The SAFT equation of state

Technology overview

SAFT representations of water and nonionic surfactant molecules highlighting the incorporation of association sites

SAFT is an equation of state that embodies significant advances over the traditional van der Waals equation or cubic engineering equations such as Peng-Robinson, which are better suited to near-spherical molecules.

Significant advantages over existing methods

The main advantage of SAFT is that it is underpinned by a physically realistic representation of the molecule that includes its shape, size and specific interactions – for example, hydrogen bonding – with other molecules of the same or different type within a mixture.

This means that, unlike many other equations of state, SAFT is able to account for non-spherical molecules, attraction and repulsion between molecules and strong directional interactions. As a consequence, SAFT’s predictive capability can extend well beyond the conditions covered by the available experimental data.

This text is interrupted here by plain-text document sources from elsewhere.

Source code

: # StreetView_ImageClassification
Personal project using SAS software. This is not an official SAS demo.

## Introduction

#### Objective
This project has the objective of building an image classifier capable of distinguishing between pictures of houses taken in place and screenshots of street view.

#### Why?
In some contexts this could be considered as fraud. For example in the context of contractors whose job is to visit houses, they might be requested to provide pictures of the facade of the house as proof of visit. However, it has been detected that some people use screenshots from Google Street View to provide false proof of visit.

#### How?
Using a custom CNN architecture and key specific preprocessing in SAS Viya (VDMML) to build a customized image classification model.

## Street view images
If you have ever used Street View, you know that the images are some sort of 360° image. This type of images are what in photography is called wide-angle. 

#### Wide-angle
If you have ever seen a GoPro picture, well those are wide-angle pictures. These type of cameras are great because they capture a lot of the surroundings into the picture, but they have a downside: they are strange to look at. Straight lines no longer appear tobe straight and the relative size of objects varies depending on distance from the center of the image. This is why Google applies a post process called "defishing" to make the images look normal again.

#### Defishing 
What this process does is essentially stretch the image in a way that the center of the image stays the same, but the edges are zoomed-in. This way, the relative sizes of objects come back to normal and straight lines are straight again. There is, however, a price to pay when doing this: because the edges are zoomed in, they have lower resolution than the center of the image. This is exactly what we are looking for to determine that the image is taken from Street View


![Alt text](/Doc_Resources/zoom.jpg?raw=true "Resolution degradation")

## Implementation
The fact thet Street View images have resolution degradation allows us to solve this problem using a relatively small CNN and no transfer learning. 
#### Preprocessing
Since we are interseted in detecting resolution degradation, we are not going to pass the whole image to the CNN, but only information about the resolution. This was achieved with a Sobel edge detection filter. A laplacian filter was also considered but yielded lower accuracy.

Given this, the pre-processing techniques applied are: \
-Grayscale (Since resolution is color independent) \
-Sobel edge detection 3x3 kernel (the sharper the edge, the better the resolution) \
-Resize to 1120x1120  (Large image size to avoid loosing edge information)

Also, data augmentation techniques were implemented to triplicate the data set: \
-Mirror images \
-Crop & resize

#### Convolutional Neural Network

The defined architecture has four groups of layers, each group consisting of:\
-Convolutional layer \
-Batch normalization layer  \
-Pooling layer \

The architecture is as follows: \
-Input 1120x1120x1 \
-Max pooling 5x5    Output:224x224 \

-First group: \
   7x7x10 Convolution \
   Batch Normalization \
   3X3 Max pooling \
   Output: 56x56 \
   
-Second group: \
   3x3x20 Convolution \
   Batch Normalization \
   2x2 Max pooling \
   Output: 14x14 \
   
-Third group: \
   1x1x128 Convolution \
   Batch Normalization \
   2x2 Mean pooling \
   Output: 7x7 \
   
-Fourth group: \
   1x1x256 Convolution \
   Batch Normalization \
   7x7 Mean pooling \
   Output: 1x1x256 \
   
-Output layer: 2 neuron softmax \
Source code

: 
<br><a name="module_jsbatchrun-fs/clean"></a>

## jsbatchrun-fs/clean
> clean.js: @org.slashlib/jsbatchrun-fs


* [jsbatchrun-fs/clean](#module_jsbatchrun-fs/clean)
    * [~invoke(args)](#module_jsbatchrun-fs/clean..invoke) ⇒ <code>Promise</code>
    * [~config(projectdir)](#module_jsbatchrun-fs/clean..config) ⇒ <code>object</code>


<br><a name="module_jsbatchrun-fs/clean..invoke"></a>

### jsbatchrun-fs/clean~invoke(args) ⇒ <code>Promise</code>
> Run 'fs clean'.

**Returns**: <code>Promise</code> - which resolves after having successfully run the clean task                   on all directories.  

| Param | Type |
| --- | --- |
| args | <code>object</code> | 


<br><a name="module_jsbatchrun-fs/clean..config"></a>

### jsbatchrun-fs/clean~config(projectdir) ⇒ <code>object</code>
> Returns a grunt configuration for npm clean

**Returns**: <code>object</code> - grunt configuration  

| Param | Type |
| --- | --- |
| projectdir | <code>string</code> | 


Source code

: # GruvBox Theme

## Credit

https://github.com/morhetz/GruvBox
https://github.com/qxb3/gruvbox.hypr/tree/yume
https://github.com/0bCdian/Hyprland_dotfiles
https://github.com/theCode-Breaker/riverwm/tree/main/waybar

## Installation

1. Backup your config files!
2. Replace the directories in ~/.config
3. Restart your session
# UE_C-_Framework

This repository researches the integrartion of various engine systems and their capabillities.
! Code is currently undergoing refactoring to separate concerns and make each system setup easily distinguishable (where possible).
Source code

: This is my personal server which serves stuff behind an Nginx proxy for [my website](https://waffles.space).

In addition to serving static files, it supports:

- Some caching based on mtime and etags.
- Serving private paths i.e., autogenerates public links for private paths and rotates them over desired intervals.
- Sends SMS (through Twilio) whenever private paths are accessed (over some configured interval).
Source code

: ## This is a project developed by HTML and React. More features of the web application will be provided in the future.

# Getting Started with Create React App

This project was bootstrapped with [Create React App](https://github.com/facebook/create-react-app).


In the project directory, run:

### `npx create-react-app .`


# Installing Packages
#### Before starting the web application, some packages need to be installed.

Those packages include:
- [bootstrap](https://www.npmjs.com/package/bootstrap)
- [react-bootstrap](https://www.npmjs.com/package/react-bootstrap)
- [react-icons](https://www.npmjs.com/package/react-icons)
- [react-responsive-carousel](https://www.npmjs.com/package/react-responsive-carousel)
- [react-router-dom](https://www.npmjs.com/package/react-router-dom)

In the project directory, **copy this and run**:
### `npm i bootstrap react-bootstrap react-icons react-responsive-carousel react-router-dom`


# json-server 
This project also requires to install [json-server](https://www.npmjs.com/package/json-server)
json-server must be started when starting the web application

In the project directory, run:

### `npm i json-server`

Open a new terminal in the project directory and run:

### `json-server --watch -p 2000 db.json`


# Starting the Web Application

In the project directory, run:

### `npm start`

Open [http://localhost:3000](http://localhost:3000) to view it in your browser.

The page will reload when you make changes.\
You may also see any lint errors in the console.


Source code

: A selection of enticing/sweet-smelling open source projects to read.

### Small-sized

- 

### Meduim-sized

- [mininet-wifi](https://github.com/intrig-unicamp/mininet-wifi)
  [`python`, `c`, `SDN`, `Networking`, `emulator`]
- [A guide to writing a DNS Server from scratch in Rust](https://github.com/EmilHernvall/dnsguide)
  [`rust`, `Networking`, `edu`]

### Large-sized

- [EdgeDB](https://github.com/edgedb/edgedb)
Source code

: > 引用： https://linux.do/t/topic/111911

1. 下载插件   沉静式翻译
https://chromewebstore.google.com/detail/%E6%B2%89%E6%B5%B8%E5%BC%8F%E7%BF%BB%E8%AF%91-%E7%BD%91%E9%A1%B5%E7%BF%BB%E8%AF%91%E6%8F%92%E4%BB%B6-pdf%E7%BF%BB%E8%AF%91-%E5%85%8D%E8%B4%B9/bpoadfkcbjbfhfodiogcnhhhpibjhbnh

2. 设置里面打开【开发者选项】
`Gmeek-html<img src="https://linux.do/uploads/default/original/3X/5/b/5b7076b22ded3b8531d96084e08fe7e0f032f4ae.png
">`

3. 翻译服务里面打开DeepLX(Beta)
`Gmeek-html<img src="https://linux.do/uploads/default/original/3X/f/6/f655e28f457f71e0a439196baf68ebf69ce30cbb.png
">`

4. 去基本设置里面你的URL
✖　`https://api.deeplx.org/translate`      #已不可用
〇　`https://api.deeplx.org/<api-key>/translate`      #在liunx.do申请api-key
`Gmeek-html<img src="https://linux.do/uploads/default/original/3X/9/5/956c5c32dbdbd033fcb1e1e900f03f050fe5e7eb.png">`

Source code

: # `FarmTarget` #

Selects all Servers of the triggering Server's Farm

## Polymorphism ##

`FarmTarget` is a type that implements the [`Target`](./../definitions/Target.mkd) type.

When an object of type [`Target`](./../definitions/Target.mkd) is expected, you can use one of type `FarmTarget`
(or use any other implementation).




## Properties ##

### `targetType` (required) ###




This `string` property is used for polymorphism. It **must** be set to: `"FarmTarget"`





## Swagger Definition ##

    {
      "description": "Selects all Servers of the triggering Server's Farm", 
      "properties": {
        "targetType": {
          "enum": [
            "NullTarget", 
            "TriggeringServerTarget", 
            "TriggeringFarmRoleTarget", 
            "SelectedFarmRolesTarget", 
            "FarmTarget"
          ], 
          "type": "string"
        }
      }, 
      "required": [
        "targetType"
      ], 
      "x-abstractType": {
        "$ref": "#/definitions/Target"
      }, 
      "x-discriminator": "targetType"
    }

Because the associating fluid approach can account for the electrostatic, polar and other association forces that are the basis of the physical of the molecular interactions, SAFT provides an unprecedented capability for modelling the behaviour of systems involving complex materials such as polar solvents, hydrogen bonded fluids, and polymers.

How SAFT works

There are various implementations of the basic SAFT formulation, which differ principally in terms of the mathematical representation of the molecule and the specific forms of the various contributions. The current gSAFT implementation is based on SAFT-VR, where VR stands for 'variable range'.

The molecules are built from spherical square-well segments

Segment definition and interaction

Square-well segment-segment interaction

Molecular size

A molecule is represented by a number of segments, m, and a segment diameter, σ.These two parameters capture the size and non-sphericity of the molecule.

Attraction & repulsion

In SAFT-VR the attraction-repulsion between segments or molecules separated by a distance r is modelled using u(r), a potential energy function characterised by three parameters:

σ, the diameter of the segment,
λ, a parameter describing the range of dispersion interactions, and
ε, the strength of dispersion interactions.

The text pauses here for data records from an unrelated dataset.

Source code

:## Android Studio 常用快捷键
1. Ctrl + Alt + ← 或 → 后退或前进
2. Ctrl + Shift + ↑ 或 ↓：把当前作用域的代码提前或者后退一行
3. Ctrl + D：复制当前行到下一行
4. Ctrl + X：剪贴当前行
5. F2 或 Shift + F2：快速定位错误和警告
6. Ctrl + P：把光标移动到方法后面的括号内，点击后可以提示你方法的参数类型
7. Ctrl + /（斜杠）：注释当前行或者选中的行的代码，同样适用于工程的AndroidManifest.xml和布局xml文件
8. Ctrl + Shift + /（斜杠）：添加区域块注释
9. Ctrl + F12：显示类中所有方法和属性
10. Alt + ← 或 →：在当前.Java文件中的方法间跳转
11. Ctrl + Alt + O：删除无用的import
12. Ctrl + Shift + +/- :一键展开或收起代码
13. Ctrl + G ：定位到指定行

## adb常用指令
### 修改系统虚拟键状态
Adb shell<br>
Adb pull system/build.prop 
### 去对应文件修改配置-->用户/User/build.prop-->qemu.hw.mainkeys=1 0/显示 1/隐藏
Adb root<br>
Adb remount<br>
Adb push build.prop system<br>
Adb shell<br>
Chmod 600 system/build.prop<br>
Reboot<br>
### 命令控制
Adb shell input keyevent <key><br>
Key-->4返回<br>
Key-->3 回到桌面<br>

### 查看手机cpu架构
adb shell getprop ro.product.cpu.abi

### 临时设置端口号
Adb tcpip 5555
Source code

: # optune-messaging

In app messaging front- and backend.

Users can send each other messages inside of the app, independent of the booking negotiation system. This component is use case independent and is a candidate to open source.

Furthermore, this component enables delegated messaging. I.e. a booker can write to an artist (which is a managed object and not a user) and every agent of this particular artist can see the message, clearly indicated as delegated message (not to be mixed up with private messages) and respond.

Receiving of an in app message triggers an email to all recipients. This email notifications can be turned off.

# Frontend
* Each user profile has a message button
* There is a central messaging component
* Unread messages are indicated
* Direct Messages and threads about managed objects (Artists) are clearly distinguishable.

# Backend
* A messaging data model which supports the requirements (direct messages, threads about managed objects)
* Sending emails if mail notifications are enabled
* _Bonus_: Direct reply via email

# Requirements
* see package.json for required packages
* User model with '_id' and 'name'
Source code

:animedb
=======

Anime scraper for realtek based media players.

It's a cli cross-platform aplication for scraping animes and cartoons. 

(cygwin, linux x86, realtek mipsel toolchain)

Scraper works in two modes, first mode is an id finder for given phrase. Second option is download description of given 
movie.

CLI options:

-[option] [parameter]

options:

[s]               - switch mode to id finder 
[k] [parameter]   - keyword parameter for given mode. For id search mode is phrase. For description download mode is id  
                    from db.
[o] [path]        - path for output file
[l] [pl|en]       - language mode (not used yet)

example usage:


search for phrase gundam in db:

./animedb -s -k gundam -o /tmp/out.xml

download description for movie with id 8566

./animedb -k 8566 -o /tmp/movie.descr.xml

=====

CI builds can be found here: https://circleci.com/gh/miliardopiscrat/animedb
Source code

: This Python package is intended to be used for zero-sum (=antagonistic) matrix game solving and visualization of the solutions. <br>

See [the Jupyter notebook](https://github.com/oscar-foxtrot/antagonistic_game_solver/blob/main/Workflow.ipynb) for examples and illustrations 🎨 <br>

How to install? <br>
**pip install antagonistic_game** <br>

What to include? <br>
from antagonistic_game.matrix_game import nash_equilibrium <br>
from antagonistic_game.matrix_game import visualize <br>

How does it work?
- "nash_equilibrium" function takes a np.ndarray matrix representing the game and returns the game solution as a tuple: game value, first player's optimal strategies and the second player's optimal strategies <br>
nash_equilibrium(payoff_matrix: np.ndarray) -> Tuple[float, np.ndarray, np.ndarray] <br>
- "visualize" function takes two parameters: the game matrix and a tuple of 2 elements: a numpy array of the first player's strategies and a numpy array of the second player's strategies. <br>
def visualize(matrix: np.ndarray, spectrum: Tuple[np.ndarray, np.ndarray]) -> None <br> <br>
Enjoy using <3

In the current gSAFT implementation, the 'square-well' potential function shown on the right is used.

The width or range of the zone of attraction is different for different types of segment or component, hence the 'variable range' description.

Association sites

Key to the behaviour of molecules that form hydrogen bonds, such as water or the amine solvent MEA is the definition and characterisation of association sites which are used to mediate the formation of hydrogen bonds formation between molecules.

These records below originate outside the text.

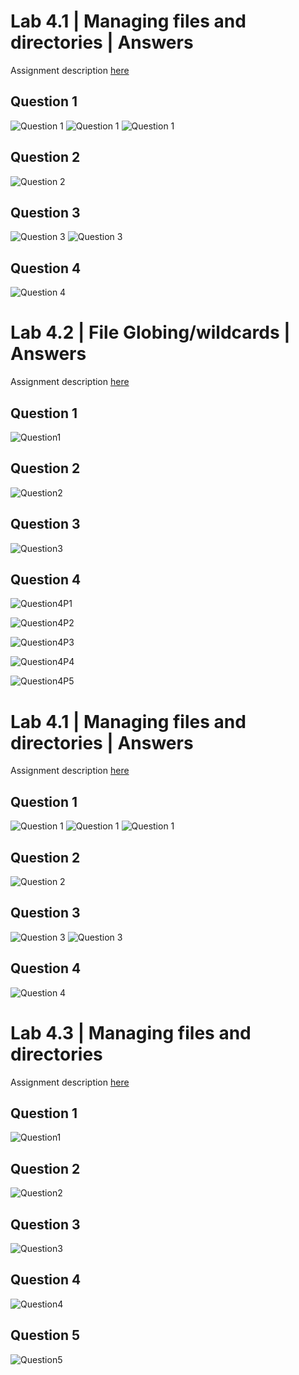 # Lab 4.1 | Managing files and directories | Answers
Assignment description [here](https://raw.githubusercontent.com/ra559/cis106/main/labs/lab4.1.md)

## Question 1
![Question 1](../../imgs/lab4-1imgs/Q1-1.png)
![Question 1](../../imgs/lab4-1imgs/Q1-2.png)
![Question 1](../../imgs/lab4-1imgs/Q1-3.png)
## Question 2
![Question 2](../../imgs/lab4-1imgs/Q2.png)

## Question 3
![Question 3](../../imgs/lab4-1imgs/Q3-1.png)
![Question 3](../../imgs/lab4-1imgs/Q3-1.png)

## Question 4
![Question 4](../../imgs/lab4-1imgs/Q4.png)

# Lab 4.2 | File Globing/wildcards | Answers
Assignment description [here](https://raw.githubusercontent.com/ra559/cis106/main/labs/lab4.2.md)

## Question 1
![Question1](../../imgs/lab4-2imgs/Question1.png)

## Question 2
![Question2](../../imgs/lab4-2imgs/Question2.png)

## Question 3
![Question3](../../imgs/lab4-2imgs/Question3.png)

## Question 4
![Question4P1](../../imgs/lab4-2imgs/Question4P1.png)

![Question4P2](../../imgs/lab4-2imgs/Question4P2.png)

![Question4P3](../../imgs/lab4-2imgs/Question4P3.png)

![Question4P4](../../imgs/lab4-2imgs/Question4P4.png)

![Question4P5](../../imgs/lab4-2imgs/Question4P5.png)

# Lab 4.1 | Managing files and directories | Answers
Assignment description [here](https://raw.githubusercontent.com/ra559/cis106/main/labs/lab4.1.md)

## Question 1
![Question 1](../../imgs/lab4-1imgs/Q1-1.png)
![Question 1](../../imgs/lab4-1imgs/Q1-2.png)
![Question 1](../../imgs/lab4-1imgs/Q1-3.png)
## Question 2
![Question 2](../../imgs/lab4-1imgs/Q2.png)

## Question 3
![Question 3](../../imgs/lab4-1imgs/Q3-1.png)
![Question 3](../../imgs/lab4-1imgs/Q3-1.png)

## Question 4
![Question 4](../../imgs/lab4-1imgs/Q4.png)

# Lab 4.3 | Managing files and directories
Assignment description [here](https://github.com/ra559/cis106/blob/main/labs/lab4.3.md)

## Question 1
![Question1](../../imgs/lab4-3imgs/Question1.png)

## Question 2
![Question2](../../imgs/lab4-3imgs/Question2.png)

## Question 3
![Question3](../../imgs/lab4-3imgs/Question3.png)

## Question 4
![Question4](../../imgs/lab4-3imgs/Question4.png)

## Question 5
![Question5](../../imgs/lab4-3imgs/Question5.png)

These are characterised as electron donors or electron acceptors of a defined strength. It is these association sites that provide SAFT's unique capability in dealing with aqueous solutions, surfactants and other strongly-associating components.

SAFT applies Wertheim's theory to associating segments with multiple association sites. An association site might represent a lone pair of electrons on an oxygen atom or a hydrogen bonded to a very electronegative atom.

SAFT parameters

The SAFT parameters have a physical basis.

For example, a chain molecule is characterised by the number of segments in the chain, in addition to the three potential parameters σ, λ and ε describing the diameter of each segment, and the range and magnitude of attractive interactions, respectively.

For an associating or hydrogen bonding molecule, additional physical parameters are necessary:

the number of types of association sites
the number of sites of each type
the association energy (related to the change in enthalpy of association)
the bond volume (related to the change in entropy on association) for association between two site types.

One advantage of the physical basis of these parameters is that values of parameters for one molecule may be used systematically to describe similar molecules (e.g. other compounds within the same homologous series, or those sharing some functional groups with the original molecule). A second advantage is that some of the SAFT parameters can be determined from spectroscopy or from quantum mechanics.

Parameters defining the relevant quantities for a given molecule are estimated for each molecule from experimental data – mostly pure component and, where available, mixture data. A key activity of the Imperial MSE team is to build the growing databank of pure component and mixture parameters.